一話【イーゲル騎士ギルド、臨時休業】
ペトラが初めての任務を達成した二日後の朝。
「…………静かだ」
ベッドから起き上がり、壁に耳を当ててみて、ようやくゴソゴソと彼女が動く物音が聞こえる程度だ。
彼女が僕の家の居候になる前は静かな朝が当たり前だったのに、彼女のいびきがあまりに酷いので、静かな朝に違和感を覚えるようになってしまった。家主の僕以上に、この家における存在感が強すぎる。
このままでは、いつか僕の方が追い出されるのではないか……そんな予感にため息をついていると、隣の部屋から廊下に向かって慌ただしい足音が響き、僕の部屋のドアが乱暴に開けられた。
「ファーレン! さっさとギルドに行くわよ!」
相当気合が入っているのか、彼女は初対面の時の全身鎧を身に纏っていた。この重武装で苦も無く歩けるのは称賛に値するが、家の中だと床板が凹みそうなのでやめてもらいたい。
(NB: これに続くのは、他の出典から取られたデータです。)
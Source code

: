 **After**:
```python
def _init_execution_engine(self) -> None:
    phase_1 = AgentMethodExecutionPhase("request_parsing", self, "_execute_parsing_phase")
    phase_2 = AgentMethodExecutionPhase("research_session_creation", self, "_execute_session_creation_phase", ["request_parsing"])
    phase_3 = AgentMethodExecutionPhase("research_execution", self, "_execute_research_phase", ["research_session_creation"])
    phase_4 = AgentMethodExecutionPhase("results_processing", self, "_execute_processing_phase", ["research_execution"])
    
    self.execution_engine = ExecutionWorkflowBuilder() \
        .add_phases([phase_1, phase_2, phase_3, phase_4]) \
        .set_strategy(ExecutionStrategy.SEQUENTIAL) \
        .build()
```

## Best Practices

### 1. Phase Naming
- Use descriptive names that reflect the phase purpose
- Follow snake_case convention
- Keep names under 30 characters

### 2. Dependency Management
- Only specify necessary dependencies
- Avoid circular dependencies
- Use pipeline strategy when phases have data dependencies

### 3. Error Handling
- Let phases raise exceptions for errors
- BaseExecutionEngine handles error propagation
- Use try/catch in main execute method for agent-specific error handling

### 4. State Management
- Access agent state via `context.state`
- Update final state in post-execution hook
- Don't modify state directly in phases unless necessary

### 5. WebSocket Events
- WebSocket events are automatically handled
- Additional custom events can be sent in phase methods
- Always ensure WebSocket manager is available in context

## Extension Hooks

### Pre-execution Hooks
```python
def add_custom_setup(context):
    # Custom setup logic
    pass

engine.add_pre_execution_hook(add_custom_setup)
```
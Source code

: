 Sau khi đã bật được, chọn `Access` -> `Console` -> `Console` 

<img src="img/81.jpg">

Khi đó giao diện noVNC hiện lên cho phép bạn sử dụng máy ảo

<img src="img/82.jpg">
「君の部屋のドアは開けちゃいけないのに、僕のはいいのか?」
「あんたは男だから別にいいでしょ!」
「男にだってプライバシーや恥じらいと言うものがあるんだけど……まあいいや。それはそうと、水を差すようで悪いんだけど、ギルドは開いてないよ」
「ほんとに、あんたっていつも水を差すわよね」金属音を立てながら肩をすくめる。「適当にそこらへんで朝ごはんを買って食べながら行って、一番乗りするのよ! 他の雑魚ウォリアーなんかに先を越されてたまるもんか!」
彼女が史上最速でブロンズランクに上がったことは昨日伝えたが、それで得意になっているようだ。もっとも、やる気を上げるために持ち上げたのだが。
しかし、ちょっとタイミングが悪かった。
「いや、時間が早いとかじゃなくて、そもそも今日は臨時休業なんだ。教えてなくて悪かった」
「はあっ!? 臨時休業!? 何で急に!」
「君は知ったこっちゃないと思うけど、毎年この日はイーゲル・騎士ギルドは休みなんだ。余程緊急の依頼がなければ、ギルドに行っても誰もいないよ」
「ほ、ほんとに……?」
「ほんとに」
ペトラは糸が切れた人形のようにその場に倒れ、担いでいたハンマーが床板を一部凹ませた。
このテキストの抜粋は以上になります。